--- What to work on ---
Repeat every entry, word for word, leaving no line out.

--- Supplied information ---
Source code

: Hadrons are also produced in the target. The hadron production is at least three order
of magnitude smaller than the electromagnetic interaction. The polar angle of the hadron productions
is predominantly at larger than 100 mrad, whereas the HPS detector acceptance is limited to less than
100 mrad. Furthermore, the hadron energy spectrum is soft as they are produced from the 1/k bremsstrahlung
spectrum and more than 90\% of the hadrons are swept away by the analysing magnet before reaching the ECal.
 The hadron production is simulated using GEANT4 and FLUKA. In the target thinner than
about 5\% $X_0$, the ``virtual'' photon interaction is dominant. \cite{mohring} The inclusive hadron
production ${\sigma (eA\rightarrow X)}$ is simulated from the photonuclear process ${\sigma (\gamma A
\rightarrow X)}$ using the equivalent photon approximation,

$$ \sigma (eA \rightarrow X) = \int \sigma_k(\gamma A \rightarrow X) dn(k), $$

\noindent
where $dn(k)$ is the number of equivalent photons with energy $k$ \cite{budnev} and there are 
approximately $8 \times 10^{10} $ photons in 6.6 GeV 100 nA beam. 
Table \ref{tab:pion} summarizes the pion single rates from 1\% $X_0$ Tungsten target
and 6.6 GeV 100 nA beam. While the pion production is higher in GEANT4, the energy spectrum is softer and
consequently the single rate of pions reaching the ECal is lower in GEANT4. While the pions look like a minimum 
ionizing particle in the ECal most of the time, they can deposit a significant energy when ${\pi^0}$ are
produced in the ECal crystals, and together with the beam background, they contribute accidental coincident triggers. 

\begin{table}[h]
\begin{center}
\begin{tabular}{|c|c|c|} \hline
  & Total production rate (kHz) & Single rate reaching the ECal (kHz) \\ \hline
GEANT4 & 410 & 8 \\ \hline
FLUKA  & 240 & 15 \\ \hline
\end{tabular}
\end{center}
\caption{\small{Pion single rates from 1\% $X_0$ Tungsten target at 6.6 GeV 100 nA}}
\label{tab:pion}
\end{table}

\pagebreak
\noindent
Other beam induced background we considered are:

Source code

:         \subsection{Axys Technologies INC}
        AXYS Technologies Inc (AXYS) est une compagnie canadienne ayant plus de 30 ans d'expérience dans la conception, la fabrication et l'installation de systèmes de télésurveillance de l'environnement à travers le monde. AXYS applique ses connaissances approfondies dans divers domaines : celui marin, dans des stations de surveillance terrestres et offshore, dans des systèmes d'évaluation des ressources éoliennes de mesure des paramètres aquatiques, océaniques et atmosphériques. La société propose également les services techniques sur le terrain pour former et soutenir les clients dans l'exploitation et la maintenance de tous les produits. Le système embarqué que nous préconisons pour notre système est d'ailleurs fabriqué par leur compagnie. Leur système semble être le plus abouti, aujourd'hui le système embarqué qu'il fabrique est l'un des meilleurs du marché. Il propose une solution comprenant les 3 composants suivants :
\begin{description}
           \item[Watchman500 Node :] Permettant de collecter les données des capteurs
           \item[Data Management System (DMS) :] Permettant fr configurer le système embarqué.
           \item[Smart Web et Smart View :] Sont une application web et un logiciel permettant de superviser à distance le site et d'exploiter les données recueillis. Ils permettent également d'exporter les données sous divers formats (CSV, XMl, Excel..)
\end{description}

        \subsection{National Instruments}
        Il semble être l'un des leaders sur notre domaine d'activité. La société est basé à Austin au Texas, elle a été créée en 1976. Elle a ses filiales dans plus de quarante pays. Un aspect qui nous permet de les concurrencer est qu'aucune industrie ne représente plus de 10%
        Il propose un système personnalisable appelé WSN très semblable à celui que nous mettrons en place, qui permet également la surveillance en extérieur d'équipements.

--- The answer ---
Source code

: Hadrons are also produced in the target. The hadron production is at least three order
of magnitude smaller than the electromagnetic interaction. The polar angle of the hadron productions
is predominantly at larger than 100 mrad, whereas the HPS detector acceptance is limited to less than
100 mrad. Furthermore, the hadron energy spectrum is soft as they are produced from the 1/k bremsstrahlung
spectrum and more than 90\% of the hadrons are swept away by the analysing magnet before reaching the ECal.
 The hadron production is simulated using GEANT4 and FLUKA. In the target thinner than
about 5\% $X_0$, the ``virtual'' photon interaction is dominant. \cite{mohring} The inclusive hadron
production ${\sigma (eA\rightarrow X)}$ is simulated from the photonuclear process ${\sigma (\gamma A
\rightarrow X)}$ using the equivalent photon approximation,

$$ \sigma (eA \rightarrow X) = \int \sigma_k(\gamma A \rightarrow X) dn(k), $$

\noindent
where $dn(k)$ is the number of equivalent photons with energy $k$ \cite{budnev} and there are 
approximately $8 \times 10^{10} $ photons in 6.6 GeV 100 nA beam. 
Table \ref{tab:pion} summarizes the pion single rates from 1\% $X_0$ Tungsten target
and 6.6 GeV 100 nA beam. While the pion production is higher in GEANT4, the energy spectrum is softer and
consequently the single rate of pions reaching the ECal is lower in GEANT4. While the pions look like a minimum 
ionizing particle in the ECal most of the time, they can deposit a significant energy when ${\pi^0}$ are
produced in the ECal crystals, and together with the beam background, they contribute accidental coincident triggers. 

\begin{table}[h]
\begin{center}
\begin{tabular}{|c|c|c|} \hline
  & Total production rate (kHz) & Single rate reaching the ECal (kHz) \\ \hline
GEANT4 & 410 & 8 \\ \hline
FLUKA  & 240 & 15 \\ \hline
\end{tabular}
\end{center}
\caption{\small{Pion single rates from 1\% $X_0$ Tungsten target at 6.6 GeV 100 nA}}
\label{tab:pion}
\end{table}

\pagebreak
\noindent
Other beam induced background we considered are:

Source code

:         \subsection{Axys Technologies INC}
        AXYS Technologies Inc (AXYS) est une compagnie canadienne ayant plus de 30 ans d'expérience dans la conception, la fabrication et l'installation de systèmes de télésurveillance de l'environnement à travers le monde. AXYS applique ses connaissances approfondies dans divers domaines : celui marin, dans des stations de surveillance terrestres et offshore, dans des systèmes d'évaluation des ressources éoliennes de mesure des paramètres aquatiques, océaniques et atmosphériques. La société propose également les services techniques sur le terrain pour former et soutenir les clients dans l'exploitation et la maintenance de tous les produits. Le système embarqué que nous préconisons pour notre système est d'ailleurs fabriqué par leur compagnie. Leur système semble être le plus abouti, aujourd'hui le système embarqué qu'il fabrique est l'un des meilleurs du marché. Il propose une solution comprenant les 3 composants suivants :
\begin{description}
           \item[Watchman500 Node :] Permettant de collecter les données des capteurs
           \item[Data Management System (DMS) :] Permettant fr configurer le système embarqué.
           \item[Smart Web et Smart View :] Sont une application web et un logiciel permettant de superviser à distance le site et d'exploiter les données recueillis. Ils permettent également d'exporter les données sous divers formats (CSV, XMl, Excel..)
\end{description}

        \subsection{National Instruments}
        Il semble être l'un des leaders sur notre domaine d'activité. La société est basé à Austin au Texas, elle a été créée en 1976. Elle a ses filiales dans plus de quarante pays. Un aspect qui nous permet de les concurrencer est qu'aucune industrie ne représente plus de 10%
        Il propose un système personnalisable appelé WSN très semblable à celui que nous mettrons en place, qui permet également la surveillance en extérieur d'équipements.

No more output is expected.